HOW TO COMPLETE THIS TASK - Exactly and only the lines from the first entry through the line with "- **Data Scientists**" should be copied, both ends included, with no pictures.

** DATA PROVIDED follows **

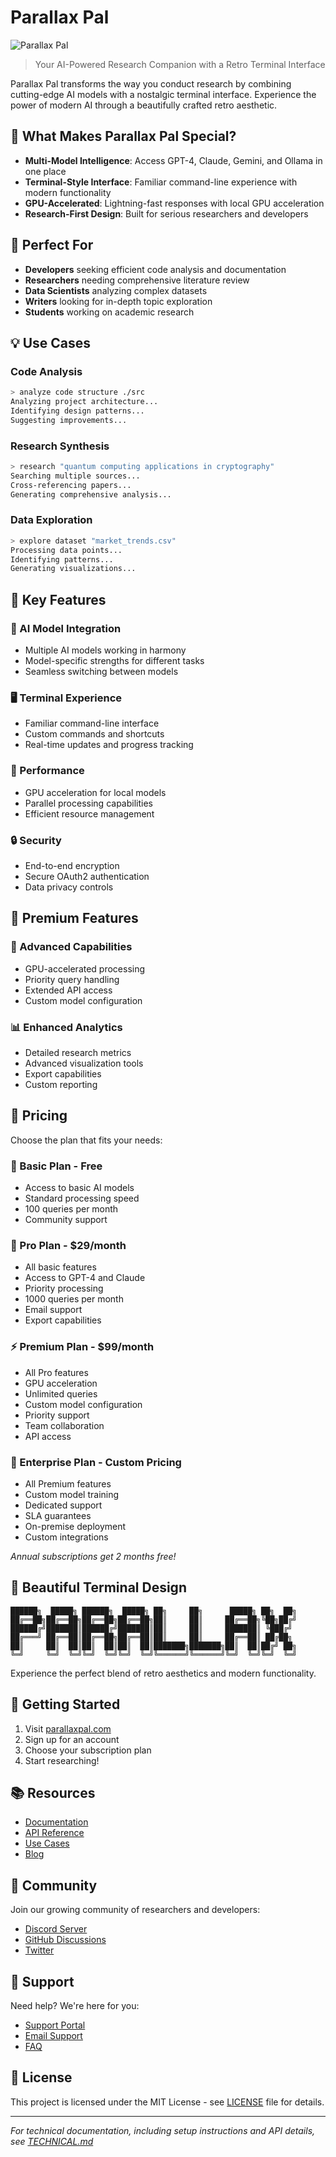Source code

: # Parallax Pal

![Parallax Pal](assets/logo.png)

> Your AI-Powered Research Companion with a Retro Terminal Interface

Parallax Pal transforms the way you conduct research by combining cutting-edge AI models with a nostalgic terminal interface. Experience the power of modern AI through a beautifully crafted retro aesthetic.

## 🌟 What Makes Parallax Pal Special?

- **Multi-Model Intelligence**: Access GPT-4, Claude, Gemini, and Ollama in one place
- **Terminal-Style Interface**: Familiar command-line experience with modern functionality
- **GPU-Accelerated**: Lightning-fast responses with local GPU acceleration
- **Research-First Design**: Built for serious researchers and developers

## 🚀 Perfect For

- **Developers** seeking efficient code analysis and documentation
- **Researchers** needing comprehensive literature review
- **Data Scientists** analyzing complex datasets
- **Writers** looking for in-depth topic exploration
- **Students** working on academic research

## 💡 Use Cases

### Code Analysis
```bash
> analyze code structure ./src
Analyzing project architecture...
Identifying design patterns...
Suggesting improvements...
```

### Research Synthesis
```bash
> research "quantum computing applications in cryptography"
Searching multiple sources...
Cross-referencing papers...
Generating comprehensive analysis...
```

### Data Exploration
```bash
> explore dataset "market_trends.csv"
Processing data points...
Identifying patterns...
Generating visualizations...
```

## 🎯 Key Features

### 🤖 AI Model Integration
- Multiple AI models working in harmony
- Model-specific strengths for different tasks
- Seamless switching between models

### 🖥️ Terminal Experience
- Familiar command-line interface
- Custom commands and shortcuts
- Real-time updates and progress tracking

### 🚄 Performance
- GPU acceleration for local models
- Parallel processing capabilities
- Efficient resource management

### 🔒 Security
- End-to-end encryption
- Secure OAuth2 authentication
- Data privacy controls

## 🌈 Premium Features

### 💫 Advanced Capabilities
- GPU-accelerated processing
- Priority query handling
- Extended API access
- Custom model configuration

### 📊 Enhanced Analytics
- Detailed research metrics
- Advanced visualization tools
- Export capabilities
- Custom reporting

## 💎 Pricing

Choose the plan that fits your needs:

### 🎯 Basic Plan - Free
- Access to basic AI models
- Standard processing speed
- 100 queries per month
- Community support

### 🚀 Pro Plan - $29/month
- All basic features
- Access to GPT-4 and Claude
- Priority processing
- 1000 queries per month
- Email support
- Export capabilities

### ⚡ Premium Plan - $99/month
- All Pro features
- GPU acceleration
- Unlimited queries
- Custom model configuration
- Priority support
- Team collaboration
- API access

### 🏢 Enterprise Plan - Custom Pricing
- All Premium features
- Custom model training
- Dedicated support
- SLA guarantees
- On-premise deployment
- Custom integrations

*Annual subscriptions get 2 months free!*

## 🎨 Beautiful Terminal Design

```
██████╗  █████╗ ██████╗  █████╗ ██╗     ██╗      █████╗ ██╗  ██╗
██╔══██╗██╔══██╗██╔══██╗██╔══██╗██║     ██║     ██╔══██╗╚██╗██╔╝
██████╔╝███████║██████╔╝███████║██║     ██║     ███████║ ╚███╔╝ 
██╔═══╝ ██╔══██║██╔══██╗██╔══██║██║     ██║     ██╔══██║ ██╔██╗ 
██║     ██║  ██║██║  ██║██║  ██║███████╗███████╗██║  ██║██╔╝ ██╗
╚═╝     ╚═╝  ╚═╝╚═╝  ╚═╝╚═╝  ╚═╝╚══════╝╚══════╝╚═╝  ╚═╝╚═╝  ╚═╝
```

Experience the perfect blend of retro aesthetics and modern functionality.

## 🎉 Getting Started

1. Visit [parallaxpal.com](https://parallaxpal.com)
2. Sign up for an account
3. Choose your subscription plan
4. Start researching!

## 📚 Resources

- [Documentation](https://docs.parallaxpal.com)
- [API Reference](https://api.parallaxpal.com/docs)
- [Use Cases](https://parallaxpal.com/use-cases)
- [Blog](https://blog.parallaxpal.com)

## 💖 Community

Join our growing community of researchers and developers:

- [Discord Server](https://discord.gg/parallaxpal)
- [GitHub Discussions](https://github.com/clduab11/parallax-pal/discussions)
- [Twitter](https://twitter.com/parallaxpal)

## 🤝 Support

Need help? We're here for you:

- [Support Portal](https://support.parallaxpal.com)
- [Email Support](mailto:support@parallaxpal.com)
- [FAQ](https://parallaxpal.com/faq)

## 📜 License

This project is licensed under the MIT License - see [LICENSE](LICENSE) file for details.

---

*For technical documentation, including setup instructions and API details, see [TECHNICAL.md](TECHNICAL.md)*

** End of DATA PROVIDED **

ANSWER FOR THIS EXERCISE -
Source code

: # Parallax Pal

![Parallax Pal](assets/logo.png)

> Your AI-Powered Research Companion with a Retro Terminal Interface

Parallax Pal transforms the way you conduct research by combining cutting-edge AI models with a nostalgic terminal interface. Experience the power of modern AI through a beautifully crafted retro aesthetic.

## 🌟 What Makes Parallax Pal Special?

- **Multi-Model Intelligence**: Access GPT-4, Claude, Gemini, and Ollama in one place
- **Terminal-Style Interface**: Familiar command-line experience with modern functionality
- **GPU-Accelerated**: Lightning-fast responses with local GPU acceleration
- **Research-First Design**: Built for serious researchers and developers

## 🚀 Perfect For

- **Developers** seeking efficient code analysis and documentation
- **Researchers** needing comprehensive literature review
- **Data Scientists** analyzing complex datasets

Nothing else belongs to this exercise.